At a small group level, course teams can set up and share their course chatbots with the student cohorts associated with their courses, and students can do likewise as they share their chatbots with their peers for class projects or for clubs and societies at the campus. At the organisation level, the college will be able to deploy a chatbot which is trained on general campus information, and more importantly, students will be able to garner on-demand information which is contextualised to them. For example, they can ask their chatbot about the time and room number for their next class or for their exam schedule. And visitors to the College’s website will be able to converse with the institution’s chatbot about course enquiries and course applications.

You will note from these examples, that every student, teacher and campus administrator has the ability to setup, train and share their chatbots with others in the campus. However, early proof of concepts proved not to be scalable because of high token charges when making thousands of daily API calls to third party generative Ai services. Furthermore, we have to be compliant with UK GDPR legislation. The latter could not be achieved if students were seeking on-demand information about their studies, and the owners of generative Ai platforms have yet to make assurances about how they process student and campus data. For these reasons, and more, we decided not to pursue the use of consumer facing generative Ai chatbot platforms for the main Ada service.

Pursuing the use of Local Large Language Models (LLLMs)

Instead, the College decided to pursue the use of Local Large Language Models (LLLMs) which are free to use and available to download at no cost to the College. The use of a LLLM also means that no questions, answers or data are parsed to third party chatbot providers. Colleagues at Bolton College are currently working on an early proof of concept that will scale to benefit everyone at the College. We are also seeking funding to support the development of this solution. If it works well, every student, teacher and member of a campus support team at Bolton College and the University of Bolton will be able to set up and share chatbots to support their studies and work. Once this is realised, we will pursue research that will enable the development of a richer campus digital assistant for our students and teachers. 

The use of chatbots which leverage LLLMs will extend further to support the development of a conversational service within Bolton College’s FirstPass platform. FirstPass is an online service which offers students real-time feedback as they respond to open-ended questions from their teachers. Colleagues will explore how students may engage contextually with a chatbot when responding to an open-ended question on the FirstPass platform.
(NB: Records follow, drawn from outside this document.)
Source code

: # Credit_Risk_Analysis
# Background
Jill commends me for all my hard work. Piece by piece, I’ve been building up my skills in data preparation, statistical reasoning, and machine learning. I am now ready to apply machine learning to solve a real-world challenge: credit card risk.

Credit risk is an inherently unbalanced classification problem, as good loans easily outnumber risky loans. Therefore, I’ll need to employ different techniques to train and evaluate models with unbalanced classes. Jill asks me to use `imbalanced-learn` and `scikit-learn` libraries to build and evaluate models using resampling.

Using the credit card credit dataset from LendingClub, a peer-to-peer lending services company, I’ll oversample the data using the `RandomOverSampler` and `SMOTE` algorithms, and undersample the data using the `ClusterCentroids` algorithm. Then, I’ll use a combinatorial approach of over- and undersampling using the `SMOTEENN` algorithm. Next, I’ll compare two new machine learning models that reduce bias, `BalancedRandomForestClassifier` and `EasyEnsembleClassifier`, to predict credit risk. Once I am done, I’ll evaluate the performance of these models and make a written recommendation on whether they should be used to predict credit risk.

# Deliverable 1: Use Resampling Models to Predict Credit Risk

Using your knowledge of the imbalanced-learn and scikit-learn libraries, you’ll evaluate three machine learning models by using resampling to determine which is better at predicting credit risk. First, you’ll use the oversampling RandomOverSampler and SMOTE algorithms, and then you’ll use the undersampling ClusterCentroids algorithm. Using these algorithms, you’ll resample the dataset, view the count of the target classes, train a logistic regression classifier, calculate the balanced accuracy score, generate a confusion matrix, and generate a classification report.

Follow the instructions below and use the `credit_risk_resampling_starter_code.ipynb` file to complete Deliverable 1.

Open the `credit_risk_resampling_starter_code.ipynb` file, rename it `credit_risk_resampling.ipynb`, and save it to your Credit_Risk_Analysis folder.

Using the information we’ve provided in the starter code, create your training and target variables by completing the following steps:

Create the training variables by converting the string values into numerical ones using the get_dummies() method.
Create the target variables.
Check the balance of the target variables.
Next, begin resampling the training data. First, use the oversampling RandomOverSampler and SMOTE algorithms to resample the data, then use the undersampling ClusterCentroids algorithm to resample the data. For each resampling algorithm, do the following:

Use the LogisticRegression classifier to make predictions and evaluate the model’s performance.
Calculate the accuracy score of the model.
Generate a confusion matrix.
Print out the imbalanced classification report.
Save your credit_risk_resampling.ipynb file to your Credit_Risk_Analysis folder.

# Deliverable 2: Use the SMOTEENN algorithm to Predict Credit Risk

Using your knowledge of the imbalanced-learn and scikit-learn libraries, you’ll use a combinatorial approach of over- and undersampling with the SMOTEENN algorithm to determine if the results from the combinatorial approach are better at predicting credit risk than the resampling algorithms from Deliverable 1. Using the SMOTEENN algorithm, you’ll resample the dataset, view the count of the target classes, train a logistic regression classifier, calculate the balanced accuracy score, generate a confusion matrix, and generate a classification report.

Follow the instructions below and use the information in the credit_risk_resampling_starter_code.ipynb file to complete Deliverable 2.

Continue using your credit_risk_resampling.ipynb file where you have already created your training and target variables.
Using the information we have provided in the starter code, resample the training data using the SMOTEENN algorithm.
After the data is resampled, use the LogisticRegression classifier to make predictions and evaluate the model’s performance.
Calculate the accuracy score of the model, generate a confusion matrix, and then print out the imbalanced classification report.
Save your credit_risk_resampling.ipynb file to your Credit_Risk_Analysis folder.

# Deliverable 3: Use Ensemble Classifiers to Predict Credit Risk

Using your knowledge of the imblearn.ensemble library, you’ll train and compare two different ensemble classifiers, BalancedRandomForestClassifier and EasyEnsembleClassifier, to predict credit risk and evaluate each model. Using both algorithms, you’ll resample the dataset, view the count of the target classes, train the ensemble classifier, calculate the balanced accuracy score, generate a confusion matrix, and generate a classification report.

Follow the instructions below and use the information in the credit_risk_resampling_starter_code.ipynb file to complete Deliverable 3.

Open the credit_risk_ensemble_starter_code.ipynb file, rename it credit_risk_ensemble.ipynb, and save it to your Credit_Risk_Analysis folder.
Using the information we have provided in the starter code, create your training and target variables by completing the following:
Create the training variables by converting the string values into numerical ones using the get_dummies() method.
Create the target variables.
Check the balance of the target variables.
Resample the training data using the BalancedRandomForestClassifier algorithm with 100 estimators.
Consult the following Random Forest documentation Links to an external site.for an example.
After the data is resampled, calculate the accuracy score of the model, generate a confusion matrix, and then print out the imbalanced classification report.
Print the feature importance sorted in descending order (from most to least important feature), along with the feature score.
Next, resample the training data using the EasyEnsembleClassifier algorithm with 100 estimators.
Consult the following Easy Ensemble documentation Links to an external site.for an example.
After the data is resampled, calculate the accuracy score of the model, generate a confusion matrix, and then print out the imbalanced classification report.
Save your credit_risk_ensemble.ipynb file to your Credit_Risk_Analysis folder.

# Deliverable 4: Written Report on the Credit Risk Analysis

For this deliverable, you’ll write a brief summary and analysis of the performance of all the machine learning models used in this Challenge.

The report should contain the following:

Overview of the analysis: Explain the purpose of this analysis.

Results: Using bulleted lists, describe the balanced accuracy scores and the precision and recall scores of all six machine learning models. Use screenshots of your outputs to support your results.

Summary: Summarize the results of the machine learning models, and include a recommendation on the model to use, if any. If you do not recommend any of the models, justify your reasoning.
The use of a LLLM will also enable subject specialist teachers to build up large libraries of text that are tailoured to support their students.


If our research on LLLMs proves to be productive, Bolton College will be well placed to design, produce, use and manage conversational services that address the needs of students and teachers, they protect student privacy and data, they are transparent, and they come about through the direct input of students and teachers through a participatory, collaborative and communal model.     

Overall, the advent of generative Ai services has been embraced by colleagues and students at Bolton College; and we look forward to taking our work on the Ada service further.